[[ RECORDS FOR THE EXERCISE open ]]
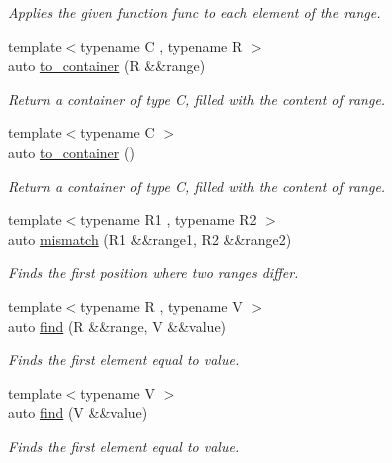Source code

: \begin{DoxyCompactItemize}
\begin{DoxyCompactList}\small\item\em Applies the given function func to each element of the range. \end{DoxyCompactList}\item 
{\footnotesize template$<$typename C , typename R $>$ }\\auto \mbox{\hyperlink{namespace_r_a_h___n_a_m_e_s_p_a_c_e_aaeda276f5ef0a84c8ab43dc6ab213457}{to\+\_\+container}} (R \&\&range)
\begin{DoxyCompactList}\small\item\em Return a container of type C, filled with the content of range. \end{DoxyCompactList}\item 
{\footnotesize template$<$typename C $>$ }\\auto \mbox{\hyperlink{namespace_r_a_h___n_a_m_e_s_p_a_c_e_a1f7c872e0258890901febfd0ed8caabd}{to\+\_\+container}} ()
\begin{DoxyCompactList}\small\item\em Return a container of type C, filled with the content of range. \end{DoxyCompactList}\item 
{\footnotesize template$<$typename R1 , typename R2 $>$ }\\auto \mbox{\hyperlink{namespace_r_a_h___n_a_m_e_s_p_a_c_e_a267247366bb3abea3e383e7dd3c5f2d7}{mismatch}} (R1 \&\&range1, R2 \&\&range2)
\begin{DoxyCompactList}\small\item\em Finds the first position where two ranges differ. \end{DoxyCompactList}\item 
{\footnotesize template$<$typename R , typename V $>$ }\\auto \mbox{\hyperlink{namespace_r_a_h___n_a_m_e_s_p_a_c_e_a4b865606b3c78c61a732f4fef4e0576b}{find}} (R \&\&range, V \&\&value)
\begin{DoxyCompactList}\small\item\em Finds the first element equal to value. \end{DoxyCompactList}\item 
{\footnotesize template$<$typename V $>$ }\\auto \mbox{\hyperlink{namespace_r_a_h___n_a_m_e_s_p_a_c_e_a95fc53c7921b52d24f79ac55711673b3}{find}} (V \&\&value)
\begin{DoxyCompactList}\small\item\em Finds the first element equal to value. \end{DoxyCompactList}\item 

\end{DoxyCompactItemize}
[[ RECORDS FOR THE EXERCISE closed ]]
[[ RECORDS FOR THE EXERCISE open ]]
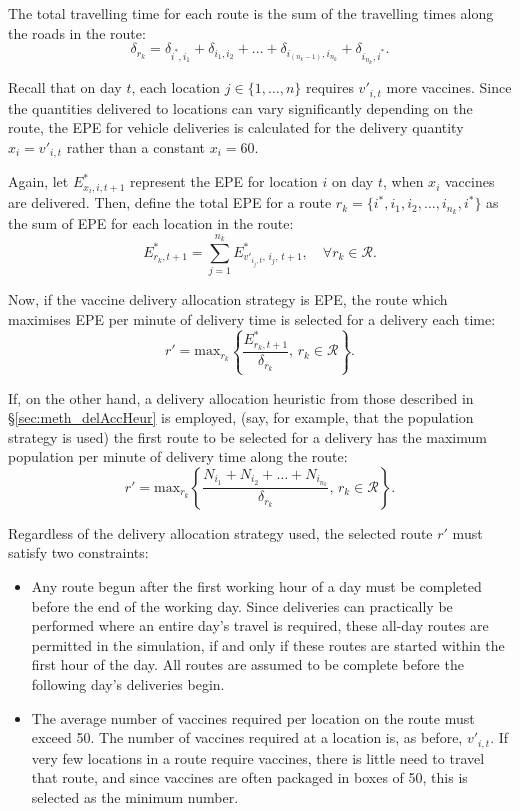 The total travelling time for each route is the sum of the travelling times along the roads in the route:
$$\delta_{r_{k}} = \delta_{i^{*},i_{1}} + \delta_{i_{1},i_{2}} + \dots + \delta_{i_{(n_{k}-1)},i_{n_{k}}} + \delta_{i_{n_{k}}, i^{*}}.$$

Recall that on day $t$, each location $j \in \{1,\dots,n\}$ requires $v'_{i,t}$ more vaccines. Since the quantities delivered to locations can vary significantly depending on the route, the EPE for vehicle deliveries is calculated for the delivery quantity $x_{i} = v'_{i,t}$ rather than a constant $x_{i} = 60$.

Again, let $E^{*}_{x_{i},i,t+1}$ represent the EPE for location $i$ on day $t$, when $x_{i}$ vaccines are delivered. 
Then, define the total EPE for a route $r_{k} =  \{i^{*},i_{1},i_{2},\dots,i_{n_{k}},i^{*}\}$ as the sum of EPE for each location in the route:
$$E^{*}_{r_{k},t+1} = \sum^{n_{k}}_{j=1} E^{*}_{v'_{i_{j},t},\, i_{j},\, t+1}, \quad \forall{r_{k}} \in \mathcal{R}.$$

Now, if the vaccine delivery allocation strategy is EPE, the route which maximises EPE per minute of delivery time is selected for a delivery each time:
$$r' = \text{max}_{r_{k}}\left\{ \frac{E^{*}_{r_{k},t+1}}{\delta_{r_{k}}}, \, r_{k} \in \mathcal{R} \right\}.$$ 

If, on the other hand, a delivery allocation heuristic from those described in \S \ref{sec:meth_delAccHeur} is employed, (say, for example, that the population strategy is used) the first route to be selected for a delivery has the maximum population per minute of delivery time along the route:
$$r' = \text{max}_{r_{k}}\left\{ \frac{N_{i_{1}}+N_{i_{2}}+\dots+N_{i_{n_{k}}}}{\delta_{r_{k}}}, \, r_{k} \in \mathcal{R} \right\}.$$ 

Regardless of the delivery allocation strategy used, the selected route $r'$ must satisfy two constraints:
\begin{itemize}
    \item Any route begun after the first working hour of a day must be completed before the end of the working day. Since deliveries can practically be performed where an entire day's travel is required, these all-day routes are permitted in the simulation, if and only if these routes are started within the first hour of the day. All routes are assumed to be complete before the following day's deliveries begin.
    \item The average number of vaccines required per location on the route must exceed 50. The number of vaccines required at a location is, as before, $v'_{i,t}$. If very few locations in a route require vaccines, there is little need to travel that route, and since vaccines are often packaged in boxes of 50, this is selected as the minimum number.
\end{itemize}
[[ RECORDS FOR THE EXERCISE closed ]]
YOUR GOAL
Look through the records and copy every line that has the word "deliveries".

RESPONSE AREA
Recall that on day $t$, each location $j \in \{1,\dots,n\}$ requires $v'_{i,t}$ more vaccines. Since the quantities delivered to locations can vary significantly depending on the route, the EPE for vehicle deliveries is calculated for the delivery quantity $x_{i} = v'_{i,t}$ rather than a constant $x_{i} = 60$.
    \item Any route begun after the first working hour of a day must be completed before the end of the working day. Since deliveries can practically be performed where an entire day's travel is required, these all-day routes are permitted in the simulation, if and only if these routes are started within the first hour of the day. All routes are assumed to be complete before the following day's deliveries begin.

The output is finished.